● Task objective
In the data below, the answer is the run of lines from the line containing "features, fill missing values, etc." through the line containing "As described in the online report the", both included; print it exactly and nothing else.

Stored items from a collection
>>>>>

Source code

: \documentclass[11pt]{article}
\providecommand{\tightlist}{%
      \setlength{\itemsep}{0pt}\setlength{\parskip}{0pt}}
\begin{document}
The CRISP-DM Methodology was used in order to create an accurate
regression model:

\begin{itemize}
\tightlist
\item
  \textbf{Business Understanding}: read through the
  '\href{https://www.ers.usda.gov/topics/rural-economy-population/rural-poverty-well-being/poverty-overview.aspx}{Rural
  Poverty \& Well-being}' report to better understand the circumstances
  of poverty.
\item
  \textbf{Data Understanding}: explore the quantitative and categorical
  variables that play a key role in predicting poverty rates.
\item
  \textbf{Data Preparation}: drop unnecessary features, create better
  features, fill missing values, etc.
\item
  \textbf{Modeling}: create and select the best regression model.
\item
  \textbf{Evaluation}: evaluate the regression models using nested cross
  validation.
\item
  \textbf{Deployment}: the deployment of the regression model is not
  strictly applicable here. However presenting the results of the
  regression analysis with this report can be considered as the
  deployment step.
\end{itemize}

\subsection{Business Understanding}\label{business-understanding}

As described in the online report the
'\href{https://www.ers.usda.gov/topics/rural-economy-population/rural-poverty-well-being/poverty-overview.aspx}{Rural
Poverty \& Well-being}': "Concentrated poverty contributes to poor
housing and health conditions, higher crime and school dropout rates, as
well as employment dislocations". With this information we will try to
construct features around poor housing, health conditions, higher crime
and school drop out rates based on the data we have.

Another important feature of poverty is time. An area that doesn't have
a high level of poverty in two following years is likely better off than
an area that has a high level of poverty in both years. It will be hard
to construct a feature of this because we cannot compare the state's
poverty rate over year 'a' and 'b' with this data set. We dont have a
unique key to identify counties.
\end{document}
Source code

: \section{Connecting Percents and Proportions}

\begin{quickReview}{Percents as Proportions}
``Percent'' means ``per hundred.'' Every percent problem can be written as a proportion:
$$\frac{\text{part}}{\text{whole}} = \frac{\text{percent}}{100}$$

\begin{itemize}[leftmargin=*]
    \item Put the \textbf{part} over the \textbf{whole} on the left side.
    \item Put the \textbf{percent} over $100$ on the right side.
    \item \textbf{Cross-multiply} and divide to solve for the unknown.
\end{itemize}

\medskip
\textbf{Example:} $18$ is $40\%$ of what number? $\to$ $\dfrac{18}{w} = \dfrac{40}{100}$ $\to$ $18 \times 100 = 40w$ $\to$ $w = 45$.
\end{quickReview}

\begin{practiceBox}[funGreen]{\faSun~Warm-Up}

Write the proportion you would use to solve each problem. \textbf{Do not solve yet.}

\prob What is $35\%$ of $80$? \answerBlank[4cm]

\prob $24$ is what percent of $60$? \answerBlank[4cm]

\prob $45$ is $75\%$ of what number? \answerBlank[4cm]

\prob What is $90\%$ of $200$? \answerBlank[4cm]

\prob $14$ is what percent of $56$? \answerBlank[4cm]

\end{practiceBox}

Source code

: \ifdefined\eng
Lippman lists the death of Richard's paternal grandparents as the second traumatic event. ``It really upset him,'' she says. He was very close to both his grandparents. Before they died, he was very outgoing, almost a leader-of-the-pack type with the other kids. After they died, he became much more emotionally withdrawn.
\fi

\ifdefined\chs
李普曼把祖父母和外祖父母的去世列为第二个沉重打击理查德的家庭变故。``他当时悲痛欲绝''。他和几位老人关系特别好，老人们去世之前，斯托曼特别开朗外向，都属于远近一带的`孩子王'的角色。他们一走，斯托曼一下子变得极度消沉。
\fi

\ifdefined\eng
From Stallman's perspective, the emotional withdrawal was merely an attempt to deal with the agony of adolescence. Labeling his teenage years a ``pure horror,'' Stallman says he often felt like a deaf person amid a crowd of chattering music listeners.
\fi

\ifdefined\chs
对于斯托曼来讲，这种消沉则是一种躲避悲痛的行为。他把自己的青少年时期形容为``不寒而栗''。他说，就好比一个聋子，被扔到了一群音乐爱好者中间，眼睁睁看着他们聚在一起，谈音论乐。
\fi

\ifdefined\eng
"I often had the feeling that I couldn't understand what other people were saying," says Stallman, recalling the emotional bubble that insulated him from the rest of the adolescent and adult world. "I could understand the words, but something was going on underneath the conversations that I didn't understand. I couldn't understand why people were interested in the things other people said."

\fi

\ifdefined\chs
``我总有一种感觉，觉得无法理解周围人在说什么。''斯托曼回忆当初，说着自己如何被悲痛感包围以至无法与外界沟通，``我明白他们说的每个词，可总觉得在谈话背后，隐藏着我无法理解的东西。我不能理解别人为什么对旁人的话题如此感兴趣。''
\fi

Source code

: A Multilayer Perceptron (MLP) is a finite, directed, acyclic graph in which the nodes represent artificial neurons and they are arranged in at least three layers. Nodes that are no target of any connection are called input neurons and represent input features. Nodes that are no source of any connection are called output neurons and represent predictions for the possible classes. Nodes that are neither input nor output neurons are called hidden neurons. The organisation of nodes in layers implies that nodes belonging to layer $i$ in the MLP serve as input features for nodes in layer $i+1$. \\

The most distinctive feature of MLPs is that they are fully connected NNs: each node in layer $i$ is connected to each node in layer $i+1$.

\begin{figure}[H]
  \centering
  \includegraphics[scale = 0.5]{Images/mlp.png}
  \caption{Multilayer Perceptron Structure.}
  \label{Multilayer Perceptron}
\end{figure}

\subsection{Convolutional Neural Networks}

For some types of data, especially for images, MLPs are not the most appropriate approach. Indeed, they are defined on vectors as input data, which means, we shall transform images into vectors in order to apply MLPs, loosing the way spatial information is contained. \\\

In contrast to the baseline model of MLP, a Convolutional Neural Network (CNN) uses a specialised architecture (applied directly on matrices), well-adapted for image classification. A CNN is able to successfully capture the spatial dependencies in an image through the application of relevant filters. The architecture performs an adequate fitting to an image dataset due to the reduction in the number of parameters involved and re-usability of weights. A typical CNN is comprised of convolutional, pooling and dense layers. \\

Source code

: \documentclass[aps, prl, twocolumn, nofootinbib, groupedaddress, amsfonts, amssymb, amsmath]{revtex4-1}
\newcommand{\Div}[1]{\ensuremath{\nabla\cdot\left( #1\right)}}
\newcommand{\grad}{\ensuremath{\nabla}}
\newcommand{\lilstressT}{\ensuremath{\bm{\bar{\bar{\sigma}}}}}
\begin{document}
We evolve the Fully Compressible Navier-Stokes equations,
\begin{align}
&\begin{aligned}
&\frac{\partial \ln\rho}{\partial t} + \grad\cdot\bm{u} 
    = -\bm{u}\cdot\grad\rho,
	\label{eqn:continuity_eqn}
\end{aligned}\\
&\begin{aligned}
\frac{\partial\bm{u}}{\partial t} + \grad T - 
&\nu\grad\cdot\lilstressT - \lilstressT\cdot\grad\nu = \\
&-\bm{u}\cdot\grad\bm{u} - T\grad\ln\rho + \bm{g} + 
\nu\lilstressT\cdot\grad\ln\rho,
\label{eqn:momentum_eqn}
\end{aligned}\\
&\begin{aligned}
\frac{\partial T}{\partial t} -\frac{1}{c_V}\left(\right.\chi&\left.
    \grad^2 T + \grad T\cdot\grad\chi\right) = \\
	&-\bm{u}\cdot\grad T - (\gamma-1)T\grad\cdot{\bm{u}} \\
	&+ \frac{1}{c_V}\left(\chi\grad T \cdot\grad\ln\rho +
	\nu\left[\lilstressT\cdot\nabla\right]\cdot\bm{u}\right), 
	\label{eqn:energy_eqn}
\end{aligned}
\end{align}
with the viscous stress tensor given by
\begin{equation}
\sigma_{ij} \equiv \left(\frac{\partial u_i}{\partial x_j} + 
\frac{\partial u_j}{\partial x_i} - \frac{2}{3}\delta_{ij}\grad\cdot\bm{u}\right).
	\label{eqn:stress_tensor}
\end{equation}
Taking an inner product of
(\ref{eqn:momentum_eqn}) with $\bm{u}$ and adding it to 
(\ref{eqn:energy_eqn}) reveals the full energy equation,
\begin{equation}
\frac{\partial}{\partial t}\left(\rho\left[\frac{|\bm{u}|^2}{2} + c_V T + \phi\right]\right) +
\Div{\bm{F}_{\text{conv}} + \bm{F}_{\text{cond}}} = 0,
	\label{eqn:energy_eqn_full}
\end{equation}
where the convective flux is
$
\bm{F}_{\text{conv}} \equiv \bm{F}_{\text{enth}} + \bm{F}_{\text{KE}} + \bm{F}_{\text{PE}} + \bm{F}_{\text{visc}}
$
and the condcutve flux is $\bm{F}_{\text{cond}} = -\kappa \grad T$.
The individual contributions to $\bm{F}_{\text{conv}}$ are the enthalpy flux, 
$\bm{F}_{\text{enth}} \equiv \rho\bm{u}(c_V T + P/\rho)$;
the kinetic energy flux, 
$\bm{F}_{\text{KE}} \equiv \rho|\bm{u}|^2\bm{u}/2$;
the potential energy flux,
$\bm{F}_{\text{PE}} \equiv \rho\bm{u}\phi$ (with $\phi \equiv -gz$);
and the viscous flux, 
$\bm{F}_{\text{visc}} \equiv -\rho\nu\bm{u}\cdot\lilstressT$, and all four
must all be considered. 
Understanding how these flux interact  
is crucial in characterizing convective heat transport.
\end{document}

<<<<<

● Result below
  features, fill missing values, etc.
\item
  \textbf{Modeling}: create and select the best regression model.
\item
  \textbf{Evaluation}: evaluate the regression models using nested cross
  validation.
\item
  \textbf{Deployment}: the deployment of the regression model is not
  strictly applicable here. However presenting the results of the
  regression analysis with this report can be considered as the
  deployment step.
\end{itemize}

\subsection{Business Understanding}\label{business-understanding}

As described in the online report the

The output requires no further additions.